No es individualmente sino colectivamente como podemos impedir que el mundo
nos sea retirado de de bajo de nuestros pies.
Conclusión
Si he puesto en perspectiva la realidad contemporánea con el totalitarismo nazi, es porque
no hago de la dimensión totalitaria un régimen de sociedad de carácter “político”,
voluntario, reflexivo, sino de un mundo de funcionamiento operacional cuya
autorreferencialidd se orienta hacia una expansión ilimitada. De esa manera, tenemos de un
lado, los regímenes totalitarios del siglo XX, de carácter específicamente arcaico, y del
otro, un horizonte totalitario en lo sistémico contemporáneo. Lo que no quiere decir que
vivimos en una sociedad totalitaria, porque lo que subsiste como sociedad no es
intrínsecamente totalitario y porque la realización de su “sistemismo” conduce justamente a
la abolición de la sociedad y de la socialidad. Evidentemente hoy en día hay aires de
“libertad” que parecen ser el extremo opuesto de la represión y de los compromisos
totalitarios de los regímenes de Hitler y de Stalin. Pero esta libertad, que de hecho sólo
implica la independencia del individuo privado en relación con las normas colectivas, no
comporta ya ninguna capacidad de reflexión colectiva en la orientación de las regulaciones
sistémicas que determinan el porvenir de la sociedad y del mundo. Sobre todo en el
momento en el que ese porvenir puede ser comprometido de manera masiva por los
desarrollos económicos y tecnológicos que progresivamente hemos dejado independizarse
de cualquier finalidad y de cualquier constricción normativa, identiatarias e incluso
naturales (como en las biotecnologías o en la imaginería virtual que invade el campo de la
cultura y de la experiencia cotidiana). La posmodernidad todavía no ha destruido el mundo.

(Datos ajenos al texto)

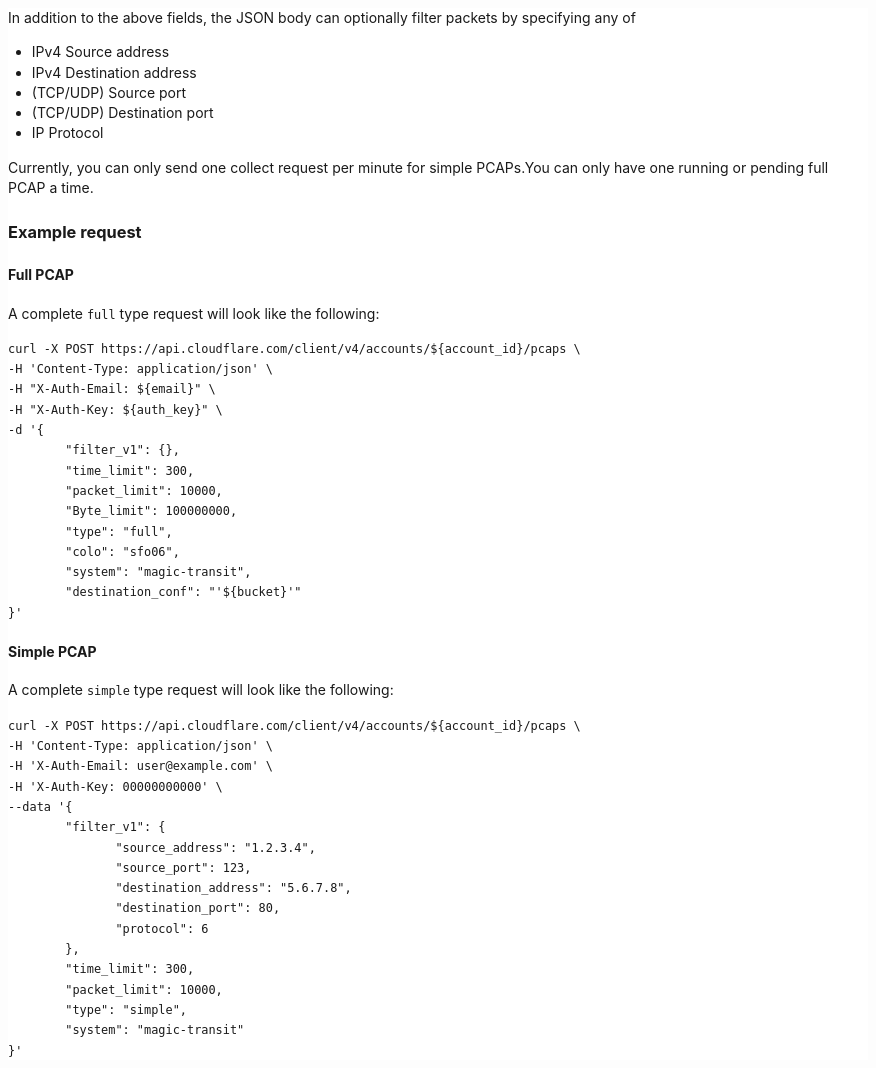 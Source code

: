 In addition to the above fields, the JSON body can optionally filter packets by specifying any of

- IPv4 Source address
- IPv4 Destination address
- (TCP/UDP) Source port
- (TCP/UDP) Destination port
- IP Protocol

Currently, you can only send one collect request per minute for simple PCAPs.You can only have one running or pending full PCAP a time.

### Example request

#### Full PCAP

A complete `full` type request will look like the following:

    curl -X POST https://api.cloudflare.com/client/v4/accounts/${account_id}/pcaps \
    -H 'Content-Type: application/json' \
    -H "X-Auth-Email: ${email}" \
    -H "X-Auth-Key: ${auth_key}" \
    -d '{
            "filter_v1": {},
            "time_limit": 300,
            "packet_limit": 10000,
            "Byte_limit": 100000000,
            "type": "full",
            "colo": "sfo06",
            "system": "magic-transit",
            "destination_conf": "'${bucket}'"
    }'

#### Simple PCAP

A complete `simple` type request will look like the following:

    curl -X POST https://api.cloudflare.com/client/v4/accounts/${account_id}/pcaps \
    -H 'Content-Type: application/json' \
    -H 'X-Auth-Email: user@example.com' \
    -H 'X-Auth-Key: 00000000000' \
    --data '{
            "filter_v1": {
                   "source_address": "1.2.3.4",
                   "source_port": 123,
                   "destination_address": "5.6.7.8",
                   "destination_port": 80,
                   "protocol": 6
            },
            "time_limit": 300,
            "packet_limit": 10000,
            "type": "simple",
            "system": "magic-transit"
    }'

Pero con mi análisis he querido demostrar que evidentemente encontremos en la sociedad
actual –de manera más difusa, pero más efectiva-- el mismo delirio de poder que
caracterizo a los totalitarismos históricos. Ahora podemos transformar la realidad desde el
interior sin destruirla de manera explícita.
A nuestro alrededor, los posmodernos celebran la descolocación del Sujeto. El
problema es que son impotentes para formular los límites del sistema actual. Dejan de lado
la pregunta de saber cómo las identidades flotantes, cómo los sitios deshechos de la
integración simbólica, podrán todavía en el futuro fijar las fronteras de un mundo común
que pueda perdurar y establecer las normas o los principios que permitan hacer de la
necesidad de habitar un planeta unificado un proyecto común significativo. En la extensión
absurda de la ambición moderna por emanciparse, el cambio hacia cualquier dirección, el
poder de hacer lo que sea, se han vuelto en sí mismos su propia finalidad, cuyo sentido se
nos escapa cada vez más, no sólo a nosotros, sino también a todo lo que ahí se encuentra
desarticulado en su propia naturaleza.
Al igual que el nazismo, la sociedad posmoderna quiere saltar por encima del la
crisis del sentido aboliendo el sentido en la huida hacia adelante de una expansión del puro
poder (“todo lo que es posible hay que hacerlo”, es el eslogan del tecnologismo). En su
desarrollo, este poder tecnológico y sistémico tiende a apropiarse del sentido de la realidad,
del sentido de las instituciones sociales y políticas, del sentido de las formas de expresión
estéticas, del sentido de la identidad mediante el despliegue de su simple efectividad, de su
pura productividad viertualmente ilimitada. La filosofía nihilista había anticipado ese
movimiento que se volvió espontáneo; pero ahora está a punto de realizarse.
Felizmente existen considerables márgenes de autonomía, tanto en las personas
como en las sociedades en las que vivimos y que todavía están desgarradas entre la
tradición, la modernidad y la posmodernidad. Gracias a esas márgenes todavía no estamos
disueltos en un aparato regresivo y marginalmente también represivo en relación con todo
lo que no se le somete aún o rechaza adaptarse a él. Le corresponde precisamente a los
actores y a los movimientos sociales ampliar esas márgenes. Pero es necesario que sepan
que lo que quieren o desean no sea ilimitado o crezca de sentido. Porque el sentido es el
vínculo que une lo particular con el todo, el reconocimiento de su sitio.